Hemmm.. Hanya dengan melihat gambar pemandangan di desa Yahwari melalui goresan tangan Kim Dong Hwa ini rasanya seperti diajak pulang ke kampung halaman kedua orang tuaku di Sleman, Jogja. Suatu tempat dimana sawah-sawah menghijau,sungai bening mengalir dari mata air gunung, udara yang bersih, dan penduduk yang mayoritas simbah-simbah ramah dan murah senyum *mayoritas anak mudanya merantau ke kota besar*. Setiap ada anak-cucu datang dari Jakarta atau kota besar lain, para tetangga langsung berkumpul sambil membawa beragam buah tangan yang enak-enak, seperti: gethuk singkong gula merah yang ditaburi parutan kelapa muda, geplak, peyek bayam, selondhok, dan sebagainya *lap iler*. Sementara aku dan adikku rebutan gethuk singkong gula merah, para simbah rebutan menanyakan kabar kami selama jauh dari kampung halaman.
Setelah membaca cerita 'pagoda baru' atau cerita 'teman si pria tua', aku jadi mengerti sekarang mengapa para simbah itu antusias njagong mengobrol hingga larut malam dengan kami.

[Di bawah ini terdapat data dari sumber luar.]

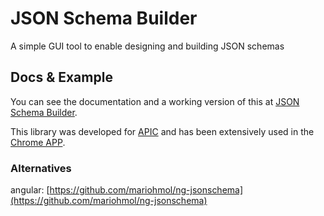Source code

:# JSON Schema Builder
A simple GUI tool to enable designing and building JSON schemas

## Docs & Example
You can see the documentation and a working version of this at [JSON Schema Builder](https://bjdash.github.io/JSON-Schema-Builder/). 

This library was developed for [APIC](http://myapic.com) and has been extensively used in the [Chrome APP](https://chrome.google.com/webstore/detail/apic-complete-api-solutio/ggnhohnkfcpcanfekomdkjffnfcjnjam).

### Alternatives
angular: [https://github.com/mariohmol/ng-jsonschema](https://github.com/mariohmol/ng-jsonschema)
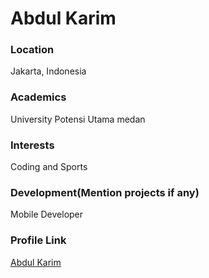 # Abdul Karim

### Location

Jakarta, Indonesia

### Academics

University Potensi Utama medan

### Interests

Coding and Sports

### Development(Mention projects if any)

Mobile Developer

### Profile Link

[Abdul Karim](https://github.com/kareem96)

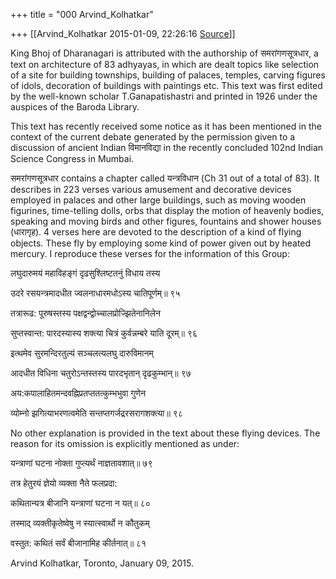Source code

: +++
title = "000 Arvind_Kolhatkar"

+++
[[Arvind_Kolhatkar	2015-01-09, 22:26:16 [Source](https://groups.google.com/g/samskrita/c/b5JnOR1ftFk)]]



King Bhoj of Dharanagari is attributed with the authorship of समरांगणसूत्रधार, a text on architecture of 83 adhyayas, in which are dealt topics like selection of a site for building townships, building of palaces, temples, carving figures of idols, decoration of buildings with paintings etc. This text was first edited by the well-known scholar T.Ganapatishastri and printed in 1926 under the auspices of the Baroda Library.

  

This text has recently received some notice as it has been mentioned in the context of the current debate generated by the permission given to a discussion of ancient Indian विमानविद्या in the recently concluded 102nd Indian Science Congress in Mumbai. 

  

समरांगणसूत्रधार contains a chapter called यन्त्रविधान (Ch 31 out of a total of 83). It describes in 223 verses various amusement and decorative devices employed in palaces and other large buildings, such as moving wooden figurines, time-telling dolls, orbs that display the motion of heavenly bodies, speaking and moving birds and other figures, fountains and shower houses (धारागृह). 4 verses here are devoted to the description of a kind of flying objects. These fly by employing some kind of power given out by heated mercury. I reproduce these verses for the information of this Group:

  

लघुदारुमयं महाविहङ्गं दृढसुश्लिष्टतनुं विधाय तस्य

उदरे रसयन्त्रमादधीत ज्वलनाधारमधोऽस्य चातिपूर्णम्॥ ९५

तत्रारूढ: पूरुषस्तस्य पक्षद्वन्द्वोच्चालप्रोज्झितेनानिलेन

सुप्तस्वान्त: पारदस्यास्य शक्त्या चित्रं कुर्वन्नम्बरे याति दूरम्॥ ९६

इत्थमेव सुरमन्दिरतुल्यं सञ्चलत्यलघु दारुविमानम्

आदधीत विधिना चतुरोऽन्तस्तस्य पारदभृतान् दृढकुम्भान्॥ ९७

अय:कपालाहितमन्दवह्निप्रतप्ततत्कुम्भभुवा गुणेन

व्योम्नो झगित्याभरणत्वमेति सन्तप्तगर्जद्ररसरागशक्त्या॥ ९८

  

No other explanation is provided in the text about these flying devices.
The reason for its omission is explicitly mentioned as under:

  

यन्त्राणां घटना नोक्ता गुप्त्यर्थं नाज्ञतावशात्॥ ७९

तत्र हेतुरयं ज्ञेयो व्यक्ता नैते फलप्रदा:

कथितान्यत्र बीजानि यन्त्राणां घटना न यत्॥ ८०

तस्माद् व्यक्तीकृतेष्वेषु न स्यात्स्वार्थो न कौतुकम्

वस्तुत: कथितं सर्वं बीजानामिह कीर्तनात्॥ ८१

  

Arvind Kolhatkar, Toronto, January 09, 2015.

Tentu mereka kesepian karena mayoritas anak-cucu merantau. Dan kala ada salah satu anak-cucu tetangga yang mudik, kesepian mereka akan sedikit terobati. Jadi disela-sela ngobrol santai itu, pasti terselip pertanyaan tentang kabar anak-cucu mereka yang juga merantau di Jakarta. Tak jarang pula, ketika kami kembali ke Jakarta, bawaan kami bertambah dua kali lipat karena kami berperan sebagai 'kurir' bagi anak-cucu para simbah yang juga tinggal di Jakarta.
Nenekku pun mungkin seperti para simbah itu juga, karena semua anaknya merantau di kota-kota besar. Apalagi putri tertuanya sekarang tinggal di Nabire, Papua. Di dinding rumah nenekku, terpajang berbagai foto anak-cucu dalam bingkai sederhana. Ada foto pernikahan, foto wisuda, foto sepupuku ketika bayi, bahkan ada fotoku ketika berulang tahun yang pertama *yeayy..aku sudah punya fans di usia 1 tahun*.
Buatku, membaca buku ini mampu membuatku kembali ke masa kecil kala liburan ke rumah nenek. Mengingat kenangan manis yang akan lekat hingga akhir hayat.